Data records:
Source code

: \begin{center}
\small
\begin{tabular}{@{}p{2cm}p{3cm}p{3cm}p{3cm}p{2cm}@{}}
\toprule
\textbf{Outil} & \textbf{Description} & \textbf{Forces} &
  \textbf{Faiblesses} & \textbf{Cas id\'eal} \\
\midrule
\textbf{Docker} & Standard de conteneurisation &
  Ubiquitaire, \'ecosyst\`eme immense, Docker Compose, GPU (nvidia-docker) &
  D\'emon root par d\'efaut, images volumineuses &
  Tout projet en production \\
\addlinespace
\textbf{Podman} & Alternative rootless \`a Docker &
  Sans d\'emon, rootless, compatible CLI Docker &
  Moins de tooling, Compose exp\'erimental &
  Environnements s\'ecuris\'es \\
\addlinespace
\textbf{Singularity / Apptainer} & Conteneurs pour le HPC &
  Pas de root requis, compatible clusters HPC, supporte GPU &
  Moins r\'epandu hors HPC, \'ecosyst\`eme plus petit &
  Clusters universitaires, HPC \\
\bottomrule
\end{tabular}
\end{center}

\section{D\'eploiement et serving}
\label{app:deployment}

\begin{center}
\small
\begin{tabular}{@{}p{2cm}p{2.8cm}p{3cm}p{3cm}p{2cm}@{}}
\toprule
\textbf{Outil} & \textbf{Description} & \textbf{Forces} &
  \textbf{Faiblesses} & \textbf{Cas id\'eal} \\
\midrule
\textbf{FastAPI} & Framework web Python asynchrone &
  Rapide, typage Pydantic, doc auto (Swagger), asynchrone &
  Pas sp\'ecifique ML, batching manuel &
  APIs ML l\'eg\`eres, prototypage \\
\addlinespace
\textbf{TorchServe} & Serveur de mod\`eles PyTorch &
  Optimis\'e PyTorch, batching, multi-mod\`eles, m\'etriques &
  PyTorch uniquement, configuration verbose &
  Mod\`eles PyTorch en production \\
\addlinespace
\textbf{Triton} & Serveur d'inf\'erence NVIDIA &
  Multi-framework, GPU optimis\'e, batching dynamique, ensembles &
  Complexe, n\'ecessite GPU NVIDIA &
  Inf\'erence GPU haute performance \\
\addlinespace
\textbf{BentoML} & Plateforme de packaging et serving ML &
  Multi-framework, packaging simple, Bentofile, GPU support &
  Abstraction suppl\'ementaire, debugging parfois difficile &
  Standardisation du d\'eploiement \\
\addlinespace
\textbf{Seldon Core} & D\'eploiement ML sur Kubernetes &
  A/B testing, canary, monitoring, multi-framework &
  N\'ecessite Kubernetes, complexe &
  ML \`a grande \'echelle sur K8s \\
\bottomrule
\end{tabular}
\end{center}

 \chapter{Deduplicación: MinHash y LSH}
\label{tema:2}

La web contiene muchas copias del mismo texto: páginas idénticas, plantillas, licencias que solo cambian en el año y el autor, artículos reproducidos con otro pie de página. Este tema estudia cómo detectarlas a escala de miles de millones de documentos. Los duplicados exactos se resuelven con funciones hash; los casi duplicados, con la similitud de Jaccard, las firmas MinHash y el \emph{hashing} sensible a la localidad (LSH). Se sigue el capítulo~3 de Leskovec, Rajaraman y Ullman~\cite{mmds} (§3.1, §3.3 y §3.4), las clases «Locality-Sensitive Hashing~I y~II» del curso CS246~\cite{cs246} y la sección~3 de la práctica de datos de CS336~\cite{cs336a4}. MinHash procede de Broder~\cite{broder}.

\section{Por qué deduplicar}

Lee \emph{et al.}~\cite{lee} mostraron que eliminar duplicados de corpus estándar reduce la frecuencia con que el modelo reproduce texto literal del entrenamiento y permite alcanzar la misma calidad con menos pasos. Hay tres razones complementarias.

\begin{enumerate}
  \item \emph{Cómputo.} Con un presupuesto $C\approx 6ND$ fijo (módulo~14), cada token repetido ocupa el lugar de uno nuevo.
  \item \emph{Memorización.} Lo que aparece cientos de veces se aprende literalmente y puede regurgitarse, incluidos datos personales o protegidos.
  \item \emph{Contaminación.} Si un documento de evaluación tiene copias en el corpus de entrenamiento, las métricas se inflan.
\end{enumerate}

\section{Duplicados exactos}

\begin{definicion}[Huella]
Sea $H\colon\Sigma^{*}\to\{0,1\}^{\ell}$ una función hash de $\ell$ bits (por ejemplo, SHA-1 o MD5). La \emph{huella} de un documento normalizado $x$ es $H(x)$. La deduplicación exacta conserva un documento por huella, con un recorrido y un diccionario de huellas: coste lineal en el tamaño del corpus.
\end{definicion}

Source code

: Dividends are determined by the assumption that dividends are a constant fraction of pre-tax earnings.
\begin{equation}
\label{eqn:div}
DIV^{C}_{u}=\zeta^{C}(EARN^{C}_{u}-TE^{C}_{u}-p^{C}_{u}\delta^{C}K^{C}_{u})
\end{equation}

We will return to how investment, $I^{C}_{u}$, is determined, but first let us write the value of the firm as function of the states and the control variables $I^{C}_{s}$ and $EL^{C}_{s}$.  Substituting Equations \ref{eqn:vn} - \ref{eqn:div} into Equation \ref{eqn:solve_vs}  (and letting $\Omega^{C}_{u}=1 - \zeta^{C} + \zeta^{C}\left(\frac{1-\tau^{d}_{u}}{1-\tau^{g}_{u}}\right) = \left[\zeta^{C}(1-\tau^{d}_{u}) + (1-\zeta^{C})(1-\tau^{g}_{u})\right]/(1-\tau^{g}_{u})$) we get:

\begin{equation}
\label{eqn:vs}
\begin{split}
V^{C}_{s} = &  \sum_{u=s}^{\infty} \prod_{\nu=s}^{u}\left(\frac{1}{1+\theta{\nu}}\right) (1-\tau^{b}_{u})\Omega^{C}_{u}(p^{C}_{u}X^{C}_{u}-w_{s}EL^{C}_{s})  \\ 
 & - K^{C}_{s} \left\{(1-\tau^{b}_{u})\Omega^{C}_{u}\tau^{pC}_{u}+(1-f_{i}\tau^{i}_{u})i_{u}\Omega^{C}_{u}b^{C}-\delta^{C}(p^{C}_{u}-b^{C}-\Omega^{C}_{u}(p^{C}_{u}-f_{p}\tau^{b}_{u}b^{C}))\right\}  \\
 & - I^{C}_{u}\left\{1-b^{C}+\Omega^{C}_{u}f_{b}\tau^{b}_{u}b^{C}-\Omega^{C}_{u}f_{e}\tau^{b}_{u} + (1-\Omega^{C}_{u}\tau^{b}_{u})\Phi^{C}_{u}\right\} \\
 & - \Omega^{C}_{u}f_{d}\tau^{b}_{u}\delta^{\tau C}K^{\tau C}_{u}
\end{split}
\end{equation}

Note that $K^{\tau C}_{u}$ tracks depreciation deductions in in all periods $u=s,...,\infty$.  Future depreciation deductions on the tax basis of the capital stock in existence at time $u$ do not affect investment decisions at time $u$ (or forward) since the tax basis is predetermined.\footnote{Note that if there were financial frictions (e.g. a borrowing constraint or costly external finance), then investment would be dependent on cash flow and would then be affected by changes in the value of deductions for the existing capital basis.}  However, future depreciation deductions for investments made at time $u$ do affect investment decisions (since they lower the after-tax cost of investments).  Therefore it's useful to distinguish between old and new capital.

How to complete this task:
Begin with the first line of the listing and copy exactly through the line that contains "GPU (nvidia-docker) &", please, keeping both ends and leaving out everything after.

Reply to the task:
Source code

: \begin{center}
\small
\begin{tabular}{@{}p{2cm}p{3cm}p{3cm}p{3cm}p{2cm}@{}}
\toprule
\textbf{Outil} & \textbf{Description} & \textbf{Forces} &
  \textbf{Faiblesses} & \textbf{Cas id\'eal} \\
\midrule
\textbf{Docker} & Standard de conteneurisation &
  Ubiquitaire, \'ecosyst\`eme immense, Docker Compose, GPU (nvidia-docker) &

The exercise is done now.